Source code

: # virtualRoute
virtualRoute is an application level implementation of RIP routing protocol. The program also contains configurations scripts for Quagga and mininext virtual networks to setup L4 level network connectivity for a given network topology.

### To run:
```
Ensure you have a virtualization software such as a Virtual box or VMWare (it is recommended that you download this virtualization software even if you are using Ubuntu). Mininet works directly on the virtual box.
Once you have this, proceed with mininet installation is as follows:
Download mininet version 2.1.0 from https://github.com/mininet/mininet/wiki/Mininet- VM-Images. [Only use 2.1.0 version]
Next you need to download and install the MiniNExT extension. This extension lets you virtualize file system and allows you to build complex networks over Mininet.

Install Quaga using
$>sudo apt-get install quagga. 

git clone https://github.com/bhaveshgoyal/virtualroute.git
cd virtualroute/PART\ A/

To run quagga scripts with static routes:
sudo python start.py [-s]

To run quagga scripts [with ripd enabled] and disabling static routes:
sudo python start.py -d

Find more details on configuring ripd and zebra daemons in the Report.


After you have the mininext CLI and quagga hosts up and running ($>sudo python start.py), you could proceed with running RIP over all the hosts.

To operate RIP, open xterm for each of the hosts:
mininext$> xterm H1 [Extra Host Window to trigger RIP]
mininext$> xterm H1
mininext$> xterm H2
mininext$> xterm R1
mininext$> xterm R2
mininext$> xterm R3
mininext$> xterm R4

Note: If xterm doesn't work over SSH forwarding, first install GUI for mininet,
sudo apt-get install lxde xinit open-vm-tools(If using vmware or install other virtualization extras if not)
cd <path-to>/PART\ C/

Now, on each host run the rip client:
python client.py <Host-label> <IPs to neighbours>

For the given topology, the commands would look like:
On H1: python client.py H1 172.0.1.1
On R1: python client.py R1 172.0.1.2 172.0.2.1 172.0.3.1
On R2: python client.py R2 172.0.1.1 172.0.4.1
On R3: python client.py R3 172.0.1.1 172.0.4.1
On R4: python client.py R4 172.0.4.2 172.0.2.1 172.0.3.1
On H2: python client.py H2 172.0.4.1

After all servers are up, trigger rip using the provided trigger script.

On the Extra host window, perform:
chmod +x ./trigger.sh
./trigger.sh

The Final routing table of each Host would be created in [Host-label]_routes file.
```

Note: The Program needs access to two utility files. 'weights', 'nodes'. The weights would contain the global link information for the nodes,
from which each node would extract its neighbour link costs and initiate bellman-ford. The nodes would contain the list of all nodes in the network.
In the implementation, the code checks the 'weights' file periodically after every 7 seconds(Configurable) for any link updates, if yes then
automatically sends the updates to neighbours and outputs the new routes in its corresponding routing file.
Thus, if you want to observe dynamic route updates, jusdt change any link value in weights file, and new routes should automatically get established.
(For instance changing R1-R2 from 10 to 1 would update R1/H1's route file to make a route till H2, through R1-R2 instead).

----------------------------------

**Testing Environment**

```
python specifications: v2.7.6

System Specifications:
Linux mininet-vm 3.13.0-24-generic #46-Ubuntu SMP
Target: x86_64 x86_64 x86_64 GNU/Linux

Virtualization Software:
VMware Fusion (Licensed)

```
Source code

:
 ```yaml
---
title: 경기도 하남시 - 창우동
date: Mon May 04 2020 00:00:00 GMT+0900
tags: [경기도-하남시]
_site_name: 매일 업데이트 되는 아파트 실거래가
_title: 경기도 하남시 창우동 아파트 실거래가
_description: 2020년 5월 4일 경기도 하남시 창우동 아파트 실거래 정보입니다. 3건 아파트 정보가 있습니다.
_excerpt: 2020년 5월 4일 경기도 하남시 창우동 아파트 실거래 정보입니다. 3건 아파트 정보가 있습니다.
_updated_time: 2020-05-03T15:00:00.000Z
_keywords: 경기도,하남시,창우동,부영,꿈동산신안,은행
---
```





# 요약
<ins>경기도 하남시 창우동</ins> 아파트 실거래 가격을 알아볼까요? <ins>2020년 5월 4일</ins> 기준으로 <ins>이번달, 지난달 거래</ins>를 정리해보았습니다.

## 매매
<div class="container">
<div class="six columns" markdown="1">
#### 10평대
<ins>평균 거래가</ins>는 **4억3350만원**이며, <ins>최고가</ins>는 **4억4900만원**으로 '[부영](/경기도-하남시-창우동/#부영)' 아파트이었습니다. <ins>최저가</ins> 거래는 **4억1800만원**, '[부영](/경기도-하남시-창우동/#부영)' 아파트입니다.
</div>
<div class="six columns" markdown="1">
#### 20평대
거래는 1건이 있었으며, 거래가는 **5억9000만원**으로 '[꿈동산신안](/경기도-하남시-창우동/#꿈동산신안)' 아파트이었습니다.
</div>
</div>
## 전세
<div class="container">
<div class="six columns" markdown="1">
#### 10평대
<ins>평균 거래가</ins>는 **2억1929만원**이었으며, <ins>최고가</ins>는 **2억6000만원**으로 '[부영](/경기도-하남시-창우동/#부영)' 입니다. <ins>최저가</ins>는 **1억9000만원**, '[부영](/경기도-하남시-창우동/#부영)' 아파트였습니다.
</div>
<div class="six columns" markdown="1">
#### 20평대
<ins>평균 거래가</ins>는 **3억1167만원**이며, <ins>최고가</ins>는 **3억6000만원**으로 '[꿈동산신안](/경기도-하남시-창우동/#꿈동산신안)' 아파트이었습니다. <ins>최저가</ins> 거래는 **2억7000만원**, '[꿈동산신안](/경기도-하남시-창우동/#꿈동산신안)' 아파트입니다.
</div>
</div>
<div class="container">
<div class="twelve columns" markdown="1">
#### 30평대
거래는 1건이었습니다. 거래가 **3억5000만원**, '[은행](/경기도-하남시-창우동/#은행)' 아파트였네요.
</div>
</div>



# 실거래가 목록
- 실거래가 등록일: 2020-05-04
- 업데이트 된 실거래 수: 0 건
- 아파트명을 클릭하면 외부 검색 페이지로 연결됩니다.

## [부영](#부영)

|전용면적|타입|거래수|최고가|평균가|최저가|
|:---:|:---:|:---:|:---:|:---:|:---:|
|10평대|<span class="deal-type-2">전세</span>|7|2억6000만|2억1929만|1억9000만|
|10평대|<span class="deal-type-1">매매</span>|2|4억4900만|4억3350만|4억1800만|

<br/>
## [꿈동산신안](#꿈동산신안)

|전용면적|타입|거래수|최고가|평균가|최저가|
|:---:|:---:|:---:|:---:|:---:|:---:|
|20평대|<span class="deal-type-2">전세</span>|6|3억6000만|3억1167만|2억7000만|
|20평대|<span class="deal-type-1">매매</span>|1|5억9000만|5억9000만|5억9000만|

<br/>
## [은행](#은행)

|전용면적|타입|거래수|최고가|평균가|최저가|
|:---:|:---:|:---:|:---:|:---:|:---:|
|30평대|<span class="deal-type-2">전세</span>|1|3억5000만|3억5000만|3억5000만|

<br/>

**Goal of the exercise**:
Output the records again in full. Keep every character as written.

**Task solution**:
Source code

: # virtualRoute
virtualRoute is an application level implementation of RIP routing protocol. The program also contains configurations scripts for Quagga and mininext virtual networks to setup L4 level network connectivity for a given network topology.

### To run:
```
Ensure you have a virtualization software such as a Virtual box or VMWare (it is recommended that you download this virtualization software even if you are using Ubuntu). Mininet works directly on the virtual box.
Once you have this, proceed with mininet installation is as follows:
Download mininet version 2.1.0 from https://github.com/mininet/mininet/wiki/Mininet- VM-Images. [Only use 2.1.0 version]
Next you need to download and install the MiniNExT extension. This extension lets you virtualize file system and allows you to build complex networks over Mininet.

Install Quaga using
$>sudo apt-get install quagga. 

git clone https://github.com/bhaveshgoyal/virtualroute.git
cd virtualroute/PART\ A/

To run quagga scripts with static routes:
sudo python start.py [-s]

To run quagga scripts [with ripd enabled] and disabling static routes:
sudo python start.py -d

Find more details on configuring ripd and zebra daemons in the Report.


After you have the mininext CLI and quagga hosts up and running ($>sudo python start.py), you could proceed with running RIP over all the hosts.

To operate RIP, open xterm for each of the hosts:
mininext$> xterm H1 [Extra Host Window to trigger RIP]
mininext$> xterm H1
mininext$> xterm H2
mininext$> xterm R1
mininext$> xterm R2
mininext$> xterm R3
mininext$> xterm R4

Note: If xterm doesn't work over SSH forwarding, first install GUI for mininet,
sudo apt-get install lxde xinit open-vm-tools(If using vmware or install other virtualization extras if not)
cd <path-to>/PART\ C/

Now, on each host run the rip client:
python client.py <Host-label> <IPs to neighbours>

For the given topology, the commands would look like:
On H1: python client.py H1 172.0.1.1
On R1: python client.py R1 172.0.1.2 172.0.2.1 172.0.3.1
On R2: python client.py R2 172.0.1.1 172.0.4.1
On R3: python client.py R3 172.0.1.1 172.0.4.1
On R4: python client.py R4 172.0.4.2 172.0.2.1 172.0.3.1
On H2: python client.py H2 172.0.4.1

After all servers are up, trigger rip using the provided trigger script.

On the Extra host window, perform:
chmod +x ./trigger.sh
./trigger.sh

The Final routing table of each Host would be created in [Host-label]_routes file.
```

Note: The Program needs access to two utility files. 'weights', 'nodes'. The weights would contain the global link information for the nodes,
from which each node would extract its neighbour link costs and initiate bellman-ford. The nodes would contain the list of all nodes in the network.
In the implementation, the code checks the 'weights' file periodically after every 7 seconds(Configurable) for any link updates, if yes then
automatically sends the updates to neighbours and outputs the new routes in its corresponding routing file.
Thus, if you want to observe dynamic route updates, jusdt change any link value in weights file, and new routes should automatically get established.
(For instance changing R1-R2 from 10 to 1 would update R1/H1's route file to make a route till H2, through R1-R2 instead).

----------------------------------

**Testing Environment**

```
python specifications: v2.7.6

System Specifications:
Linux mininet-vm 3.13.0-24-generic #46-Ubuntu SMP
Target: x86_64 x86_64 x86_64 GNU/Linux

Virtualization Software:
VMware Fusion (Licensed)

```
Source code

:
 ```yaml
---
title: 경기도 하남시 - 창우동
date: Mon May 04 2020 00:00:00 GMT+0900
tags: [경기도-하남시]
_site_name: 매일 업데이트 되는 아파트 실거래가
_title: 경기도 하남시 창우동 아파트 실거래가
_description: 2020년 5월 4일 경기도 하남시 창우동 아파트 실거래 정보입니다. 3건 아파트 정보가 있습니다.
_excerpt: 2020년 5월 4일 경기도 하남시 창우동 아파트 실거래 정보입니다. 3건 아파트 정보가 있습니다.
_updated_time: 2020-05-03T15:00:00.000Z
_keywords: 경기도,하남시,창우동,부영,꿈동산신안,은행
---
```





# 요약
<ins>경기도 하남시 창우동</ins> 아파트 실거래 가격을 알아볼까요? <ins>2020년 5월 4일</ins> 기준으로 <ins>이번달, 지난달 거래</ins>를 정리해보았습니다.

## 매매
<div class="container">
<div class="six columns" markdown="1">
#### 10평대
<ins>평균 거래가</ins>는 **4억3350만원**이며, <ins>최고가</ins>는 **4억4900만원**으로 '[부영](/경기도-하남시-창우동/#부영)' 아파트이었습니다. <ins>최저가</ins> 거래는 **4억1800만원**, '[부영](/경기도-하남시-창우동/#부영)' 아파트입니다.
</div>
<div class="six columns" markdown="1">
#### 20평대
거래는 1건이 있었으며, 거래가는 **5억9000만원**으로 '[꿈동산신안](/경기도-하남시-창우동/#꿈동산신안)' 아파트이었습니다.
</div>
</div>
## 전세
<div class="container">
<div class="six columns" markdown="1">
#### 10평대
<ins>평균 거래가</ins>는 **2억1929만원**이었으며, <ins>최고가</ins>는 **2억6000만원**으로 '[부영](/경기도-하남시-창우동/#부영)' 입니다. <ins>최저가</ins>는 **1억9000만원**, '[부영](/경기도-하남시-창우동/#부영)' 아파트였습니다.
</div>
<div class="six columns" markdown="1">
#### 20평대
<ins>평균 거래가</ins>는 **3억1167만원**이며, <ins>최고가</ins>는 **3억6000만원**으로 '[꿈동산신안](/경기도-하남시-창우동/#꿈동산신안)' 아파트이었습니다. <ins>최저가</ins> 거래는 **2억7000만원**, '[꿈동산신안](/경기도-하남시-창우동/#꿈동산신안)' 아파트입니다.
</div>
</div>
<div class="container">
<div class="twelve columns" markdown="1">
#### 30평대
거래는 1건이었습니다. 거래가 **3억5000만원**, '[은행](/경기도-하남시-창우동/#은행)' 아파트였네요.
</div>
</div>



# 실거래가 목록
- 실거래가 등록일: 2020-05-04
- 업데이트 된 실거래 수: 0 건
- 아파트명을 클릭하면 외부 검색 페이지로 연결됩니다.

## [부영](#부영)

|전용면적|타입|거래수|최고가|평균가|최저가|
|:---:|:---:|:---:|:---:|:---:|:---:|
|10평대|<span class="deal-type-2">전세</span>|7|2억6000만|2억1929만|1억9000만|
|10평대|<span class="deal-type-1">매매</span>|2|4억4900만|4억3350만|4억1800만|

<br/>
## [꿈동산신안](#꿈동산신안)

|전용면적|타입|거래수|최고가|평균가|최저가|
|:---:|:---:|:---:|:---:|:---:|:---:|
|20평대|<span class="deal-type-2">전세</span>|6|3억6000만|3억1167만|2억7000만|
|20평대|<span class="deal-type-1">매매</span>|1|5억9000만|5억9000만|5억9000만|

<br/>
## [은행](#은행)

|전용면적|타입|거래수|최고가|평균가|최저가|
|:---:|:---:|:---:|:---:|:---:|:---:|
|30평대|<span class="deal-type-2">전세</span>|1|3억5000만|3억5000만|3억5000만|

<br/>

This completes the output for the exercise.